私は“落ちこぼれ”だったんですよ。お店に立つのが恐くて、この仕事を私は続けられるのか不安になりましたね。当時は、お客様に最初の「お声がけ」をして、断られたらどうしようとか、いまはゆっくり商品を見たいのかななどと、いろいろ考えすぎてしまっていました。考えれば考えるほど声がかけられない、でも自分以外の販売員はどんどん声をかけている。そういうことが、とても不安で怖く、苦しい毎日でした。

先輩を観察することでたくさんのヒントをもらった

─その不安を払拭するきっかけのようなものはあったのですか?

落ちこぼれだった私は、「なぜ同じ店で同じ服を売っているのに、売上にこんなに差が出るんだろう」と考えて、まず、同じお店にいる先輩の真似をすることから始めてみることにしました。それと、先輩がどんなふうに接客しているのかを、時間を見つけてはメモ帳に書き残すようにしたのです。私が今の講師やアドバイザーの仕事ができているのも、その時の先輩たちのおかげだと思います。

当時は、うまく声をかけられなくて困っていたので、まずは「最初のアプローチ」に注目して先輩の動きや言葉を観察するようにしました。すぐに真似しやすいのは、やはり言葉です。先輩を観察していると、「ああ、そんな風に言えば、お客様の反応がいいんだ!」など、たくさんのヒントがありました。いざ自分も実践してみると、たしかにお客様の反応が全然違うことに気づいたんです。

そうした経験を重ねるうちに、「接客は“ちょっとしたひと言”を変えるだけで売上があがる」ことを実感しました。それを意識すると、一気に変りましたね。お客様とも自然な会話ができるようになりましたし、いつのまにか会社のなかでもトップの売上をあげていました。

誰が使っても効果がある黄金フレーズは少ない

─やはり売上トップクラスの人が使っている特別な言葉があるのですか?

前提として、接客の技術などは、人によるところが大きいんですね。いわゆる「キャラ」ですね。例えば、先輩が言うとお買い上げにつながる言葉を、私がそのまま言ってもうまくいかないということも少なくありません。「その人のキャラだから許される」こともあるんですね。

ですから「売上を上げられる人は、みんなこんな言葉を使っている」という黄金フレーズのようなものは、実はあるようであんまりないと私は感じています。キャラの違う人を真似してみても、うまくいかないこともよくありました。

私が研修などでオススメしているのは、「販売員の“あるある言葉”は避ける」ということです。つまり、「ふつうの人がよく言いがちで、売れる販売員がほとんど言わない言葉を避ける」という方法です。まずはこれを意識するだけで、うまく接客できるようになります。

─おもしろいですね。
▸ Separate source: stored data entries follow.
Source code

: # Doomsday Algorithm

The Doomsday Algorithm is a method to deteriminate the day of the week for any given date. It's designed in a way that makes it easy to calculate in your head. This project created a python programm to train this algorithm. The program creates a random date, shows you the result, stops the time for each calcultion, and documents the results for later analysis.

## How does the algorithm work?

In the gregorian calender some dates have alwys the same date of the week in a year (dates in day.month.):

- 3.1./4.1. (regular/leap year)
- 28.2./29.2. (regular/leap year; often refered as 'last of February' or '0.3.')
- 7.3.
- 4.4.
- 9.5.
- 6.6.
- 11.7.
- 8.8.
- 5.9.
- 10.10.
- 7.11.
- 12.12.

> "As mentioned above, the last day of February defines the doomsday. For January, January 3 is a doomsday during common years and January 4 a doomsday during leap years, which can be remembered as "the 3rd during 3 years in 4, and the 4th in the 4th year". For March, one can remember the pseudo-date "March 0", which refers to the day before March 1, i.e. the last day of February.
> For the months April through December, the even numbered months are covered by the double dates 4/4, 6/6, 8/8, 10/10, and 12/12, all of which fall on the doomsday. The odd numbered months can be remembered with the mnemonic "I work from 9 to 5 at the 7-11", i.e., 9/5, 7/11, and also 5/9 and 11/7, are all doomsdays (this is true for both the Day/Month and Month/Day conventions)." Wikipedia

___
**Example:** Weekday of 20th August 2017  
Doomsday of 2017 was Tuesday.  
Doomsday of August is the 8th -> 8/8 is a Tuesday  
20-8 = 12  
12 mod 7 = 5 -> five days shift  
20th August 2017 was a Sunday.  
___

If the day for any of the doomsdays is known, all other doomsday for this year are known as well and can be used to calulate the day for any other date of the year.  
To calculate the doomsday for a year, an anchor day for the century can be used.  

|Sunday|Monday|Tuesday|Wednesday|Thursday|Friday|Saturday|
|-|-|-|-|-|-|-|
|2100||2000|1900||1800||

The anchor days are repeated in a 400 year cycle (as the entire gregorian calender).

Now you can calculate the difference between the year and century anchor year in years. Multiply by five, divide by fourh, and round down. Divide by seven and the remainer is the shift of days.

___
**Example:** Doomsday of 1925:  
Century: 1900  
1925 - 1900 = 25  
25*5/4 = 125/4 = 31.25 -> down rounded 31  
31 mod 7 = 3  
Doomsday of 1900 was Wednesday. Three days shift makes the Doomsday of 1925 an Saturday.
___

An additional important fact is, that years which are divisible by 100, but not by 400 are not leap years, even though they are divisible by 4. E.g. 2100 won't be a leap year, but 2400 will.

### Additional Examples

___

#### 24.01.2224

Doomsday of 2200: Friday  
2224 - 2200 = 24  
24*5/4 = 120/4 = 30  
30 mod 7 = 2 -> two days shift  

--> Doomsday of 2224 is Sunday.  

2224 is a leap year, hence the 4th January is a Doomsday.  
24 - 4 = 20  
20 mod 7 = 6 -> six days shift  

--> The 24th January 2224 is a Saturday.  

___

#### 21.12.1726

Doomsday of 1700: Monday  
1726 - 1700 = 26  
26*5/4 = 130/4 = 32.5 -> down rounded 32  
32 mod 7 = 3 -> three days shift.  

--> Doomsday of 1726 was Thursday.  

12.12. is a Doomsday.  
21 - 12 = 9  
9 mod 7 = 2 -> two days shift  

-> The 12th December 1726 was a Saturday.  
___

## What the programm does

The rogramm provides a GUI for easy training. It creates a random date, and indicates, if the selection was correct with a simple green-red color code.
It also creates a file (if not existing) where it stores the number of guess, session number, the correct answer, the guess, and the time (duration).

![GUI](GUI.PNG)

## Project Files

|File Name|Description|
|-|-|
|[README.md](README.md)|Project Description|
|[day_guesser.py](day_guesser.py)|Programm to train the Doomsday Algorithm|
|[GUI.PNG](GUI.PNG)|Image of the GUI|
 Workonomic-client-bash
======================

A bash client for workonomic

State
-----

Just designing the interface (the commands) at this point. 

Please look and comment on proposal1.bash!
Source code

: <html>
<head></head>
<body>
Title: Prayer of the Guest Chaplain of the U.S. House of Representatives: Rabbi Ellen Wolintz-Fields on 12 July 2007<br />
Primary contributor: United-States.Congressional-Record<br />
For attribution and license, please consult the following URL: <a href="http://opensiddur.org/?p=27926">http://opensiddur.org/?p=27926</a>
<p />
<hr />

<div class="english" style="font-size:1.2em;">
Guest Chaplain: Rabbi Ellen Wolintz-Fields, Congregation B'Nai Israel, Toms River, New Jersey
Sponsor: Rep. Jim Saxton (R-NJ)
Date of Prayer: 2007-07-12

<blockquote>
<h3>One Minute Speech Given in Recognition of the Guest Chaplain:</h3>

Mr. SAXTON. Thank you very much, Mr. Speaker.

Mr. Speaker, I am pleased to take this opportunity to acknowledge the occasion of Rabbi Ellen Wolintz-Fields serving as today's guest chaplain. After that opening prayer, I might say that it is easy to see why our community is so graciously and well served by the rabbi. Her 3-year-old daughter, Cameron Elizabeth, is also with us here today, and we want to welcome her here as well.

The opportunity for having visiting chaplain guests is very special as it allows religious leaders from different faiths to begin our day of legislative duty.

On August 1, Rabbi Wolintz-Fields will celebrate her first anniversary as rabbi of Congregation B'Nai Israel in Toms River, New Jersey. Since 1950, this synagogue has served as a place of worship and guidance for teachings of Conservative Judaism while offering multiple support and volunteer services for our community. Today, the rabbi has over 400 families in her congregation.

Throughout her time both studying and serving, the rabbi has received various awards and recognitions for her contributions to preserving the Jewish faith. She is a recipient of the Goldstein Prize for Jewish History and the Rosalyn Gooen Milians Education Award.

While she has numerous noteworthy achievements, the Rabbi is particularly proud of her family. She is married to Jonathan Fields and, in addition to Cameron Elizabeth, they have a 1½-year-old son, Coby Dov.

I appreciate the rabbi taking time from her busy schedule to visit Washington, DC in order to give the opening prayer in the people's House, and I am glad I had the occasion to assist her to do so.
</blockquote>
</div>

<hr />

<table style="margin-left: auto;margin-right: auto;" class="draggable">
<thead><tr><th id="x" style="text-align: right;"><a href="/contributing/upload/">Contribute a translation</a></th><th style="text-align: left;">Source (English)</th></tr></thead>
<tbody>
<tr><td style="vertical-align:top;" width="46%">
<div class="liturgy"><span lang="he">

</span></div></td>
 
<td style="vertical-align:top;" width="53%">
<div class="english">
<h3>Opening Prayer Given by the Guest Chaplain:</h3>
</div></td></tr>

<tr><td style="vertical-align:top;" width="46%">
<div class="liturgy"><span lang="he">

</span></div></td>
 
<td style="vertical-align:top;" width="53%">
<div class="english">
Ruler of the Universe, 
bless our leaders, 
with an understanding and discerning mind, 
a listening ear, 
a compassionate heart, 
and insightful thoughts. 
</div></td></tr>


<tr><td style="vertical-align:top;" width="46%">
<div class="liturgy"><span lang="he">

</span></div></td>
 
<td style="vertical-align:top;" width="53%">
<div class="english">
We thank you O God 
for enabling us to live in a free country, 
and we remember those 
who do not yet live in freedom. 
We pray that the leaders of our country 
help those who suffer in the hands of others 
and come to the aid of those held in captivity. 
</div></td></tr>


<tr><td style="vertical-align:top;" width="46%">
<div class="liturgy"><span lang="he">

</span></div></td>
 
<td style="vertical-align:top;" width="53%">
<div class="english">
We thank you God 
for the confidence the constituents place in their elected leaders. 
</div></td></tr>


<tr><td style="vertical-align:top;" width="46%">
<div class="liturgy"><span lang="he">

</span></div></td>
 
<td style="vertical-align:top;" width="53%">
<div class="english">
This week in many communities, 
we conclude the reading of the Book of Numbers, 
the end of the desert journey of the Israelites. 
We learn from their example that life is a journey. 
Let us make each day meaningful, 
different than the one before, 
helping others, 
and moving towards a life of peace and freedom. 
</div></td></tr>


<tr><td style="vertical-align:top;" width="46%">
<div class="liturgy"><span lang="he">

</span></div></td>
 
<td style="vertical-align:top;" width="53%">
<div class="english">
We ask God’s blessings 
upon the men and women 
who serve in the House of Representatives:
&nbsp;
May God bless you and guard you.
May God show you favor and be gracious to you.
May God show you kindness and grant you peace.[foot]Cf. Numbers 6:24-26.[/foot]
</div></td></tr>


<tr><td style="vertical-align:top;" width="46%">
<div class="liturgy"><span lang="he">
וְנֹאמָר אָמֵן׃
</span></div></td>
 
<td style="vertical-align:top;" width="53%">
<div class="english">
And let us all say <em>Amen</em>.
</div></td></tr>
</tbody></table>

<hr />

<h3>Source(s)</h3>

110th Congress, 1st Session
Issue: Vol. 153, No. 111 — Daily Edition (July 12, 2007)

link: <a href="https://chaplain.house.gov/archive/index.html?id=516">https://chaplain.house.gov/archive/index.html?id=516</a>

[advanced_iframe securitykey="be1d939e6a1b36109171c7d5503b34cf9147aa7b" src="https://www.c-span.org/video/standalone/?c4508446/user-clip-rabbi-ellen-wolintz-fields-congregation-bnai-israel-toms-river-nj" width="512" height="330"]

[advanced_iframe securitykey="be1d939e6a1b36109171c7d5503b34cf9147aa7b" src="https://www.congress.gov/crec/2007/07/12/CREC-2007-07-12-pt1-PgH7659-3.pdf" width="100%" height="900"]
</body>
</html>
“あるある言葉”は例えばどういうものですか?

最近、売り場でよく耳にする言葉が「私も持っています」という言葉です。これは売れる販売員はほぼ言わない言葉ですね。

と言いつつ私も、「私も持っています」と以前はよく言っていました。それは、「自分も持っている」と伝えれば、親近感を持ってもらって、お買い上げいただけると思っていたからです。実際には、「私も持っています」と言うと、お客様は大抵興味を持たないですね。結局、お買い上げに結びつくことはほとんどありませんでした。

私が超有名モデルであれば話は違うかもしれませんが、お客様から見れば一人の店員です。「その人が持っているなら私が買おう」という決め手にはなかなかなりにくいですよね。

「持ってます」「売れてます」には、ひと言足そう

─では売れる販売員の人はどう言うのでしょうか?

売れる販売員であれば「私も持っています」と伝えたとしても、それだけで終わらせることはまずありません。持っている人だから話せること、つまり「自分が使ってみた感想」を伝えるんですよね。

例えば、「私もブルーライトメガネを持っています。パソコンの画面を見るときにも目が疲れることがなくなりました」「私も、この炊飯器を使っていますが、お米の甘みを以前よりも感じられるようになりました」などと伝えると、もう少しこの人の話を聞いてみようかと思ってもらえます。

こうして自分の経験をもとに使用した感想を伝えると、お客様の反応が変わることが多いですね。

─「売れています」という言葉もよくないというのはどういうことですか?

「売れています」という言葉は、お客様によって受け入れ方が大きく違います。そのため、使い過ぎには気をつけたほうがいいでしょう。私の経験上、「売れています」とお客様に言うと、「あらそう」と言ったあとで「やっぱりやめとくわ」という返事があることが多いですね。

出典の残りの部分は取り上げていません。